John Burn a , * , Anne-Marie Gerdes a , b , Finlay Macrae c , Jukka-Pekka Mecklin d , Gabriela Moeslein e , Sylviane Olschwang f , Diane Eccles g , D Gareth Evans h , Eamonn R Maher i , Lucio Bertario j , Marie-Luise Bisgaard k , Malcolm G Dunlop l , Judy WC Ho m , Shirley V Hodgson n , Annika Lindblom o , Jan Lubinski p , Patrick J Morrison q , Victoria Murday r , Raj Ramesar s , Lucy Side t , Rodney J Scott u , Huw JW Thomas v , Hans F Vasen w , Gail Barker a , Gillian Crawford g , Faye Elliott x , Mohammad Movahedi x , Kirsi Pylvanainen d , Juul T Wijnen y , Riccardo Fodde z , Henry T Lynch aa , John C Mathers ab , D Timothy Bishop x , on behalf of the CAPP2 Investigators
17 December 2011
Observational studies report reduced colorectal cancer in regular aspirin consumers. Randomised controlled trials have shown reduced risk of adenomas but none have employed prevention of colorectal cancer as a primary endpoint. The CAPP2 trial aimed to investigate the antineoplastic effects of aspirin and a resistant starch in carriers of Lynch syndrome, the major form of hereditary colorectal cancer; we now report long-term follow-up of participants randomly assigned to aspirin or placebo.

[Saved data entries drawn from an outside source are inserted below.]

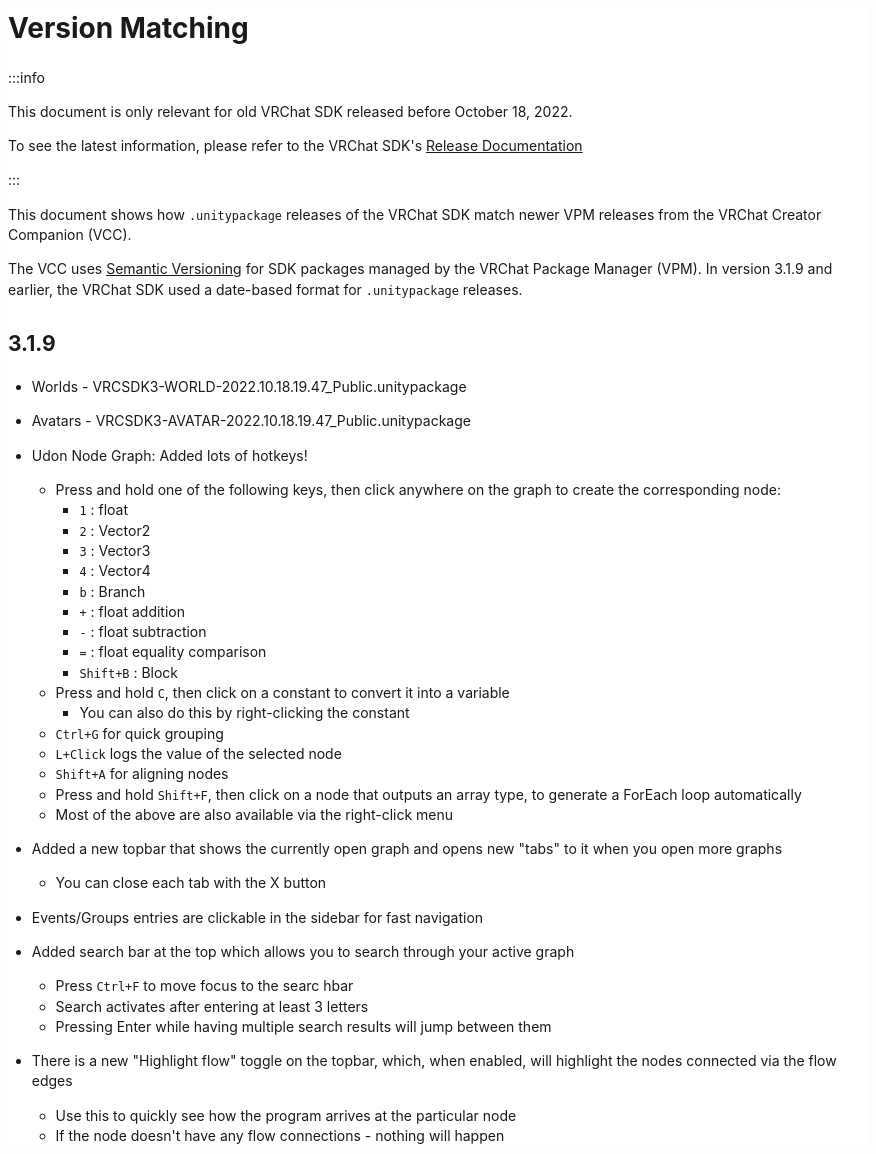 # Version Matching

:::info

This document is only relevant for old VRChat SDK released before October 18, 2022.

To see the latest information, please refer to the VRChat SDK's [Release Documentation](https://creators.vrchat.com/releases/) 

:::

This document shows how `.unitypackage` releases of the VRChat SDK match newer VPM releases from the VRChat Creator Companion (VCC).

The VCC uses [Semantic Versioning](https://semver.org/) for SDK packages managed by the VRChat Package Manager (VPM). In version 3.1.9 and earlier, the VRChat SDK used a date-based format for `.unitypackage` releases. 

## 3.1.9
* Worlds - VRCSDK3-WORLD-2022.10.18.19.47_Public.unitypackage
* Avatars - VRCSDK3-AVATAR-2022.10.18.19.47_Public.unitypackage

* Udon Node Graph: Added lots of hotkeys!
    * Press and hold one of the following keys, then click anywhere on the graph to create the corresponding node:
        * `1` : float
        * `2` : Vector2
        * `3` : Vector3
        * `4` : Vector4
        * `b` : Branch
        * `+` : float addition
        * `-` : float subtraction
        * `=` : float equality comparison
        * `Shift+B` : Block
    * Press and hold `C`, then click on a constant to convert it into a variable
        * You can also do this by right-clicking the constant
    * `Ctrl+G` for quick grouping
    * `L+Click` logs the value of the selected node
    * `Shift+A` for aligning nodes
    * Press and hold `Shift+F`, then click on a node that outputs an array type, to generate a ForEach loop automatically
    * Most of the above are also available via the right-click menu
* Added a new topbar that shows the currently open graph and opens new "tabs" to it when you open more graphs
    * You can close each tab with the X button
* Events/Groups entries are clickable in the sidebar for fast navigation
* Added search bar at the top which allows you to search through your active graph
    * Press `Ctrl+F` to move focus to the searc hbar
    * Search activates after entering at least 3 letters
    * Pressing Enter while having multiple search results will jump between them
* There is a new "Highlight flow" toggle on the topbar, which, when enabled, will highlight the nodes connected via the flow edges
    * Use this to quickly see how the program arrives at the particular node
    * If the node doesn't have any flow connections - nothing will happen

In the CAPP2 randomised trial, carriers of Lynch syndrome were randomly assigned in a two-by-two factorial design to 600 mg aspirin or aspirin placebo or 30 g resistant starch or starch placebo, for up to 4 years. Randomisation was in blocks of 16 with provision for optional single-agent randomisation and extended postintervention double-blind follow-up; participants and investigators were masked to treatment allocation. The primary endpoint was development of colorectal cancer. Analysis was by intention to treat and per protocol. This trial is registered, ISRCTN59521990.
861 participants were randomly assigned to aspirin or aspirin placebo. At a mean follow-up of 55·7 months, 48 participants had developed 53 primary colorectal cancers (18 of 427 randomly assigned to aspirin, 30 of 434 to aspirin placebo). Intention-to-treat analysis of time to first colorectal cancer showed a hazard ratio (HR) of 0·63 (95% CI 0·35–1·13, p=0·12). Poisson regression taking account of multiple primary events gave an incidence rate ratio (IRR) of 0·56 (95% CI 0·32–0·99, p=0·05). For participants completing 2 years of intervention (258 aspirin, 250 aspirin placebo), per-protocol analysis yielded an HR of 0·41 (0·19–0·86, p=0·02) and an IRR of 0·37 (0·18–0·78, p=0·008). No data for adverse events were available postintervention; during the intervention, adverse events did not differ between aspirin and placebo groups.
600 mg aspirin per day for a mean of 25 months substantially reduced cancer incidence after 55·7 months in carriers of hereditary colorectal cancer. Further studies are needed to establish the optimum dose and duration of aspirin treatment.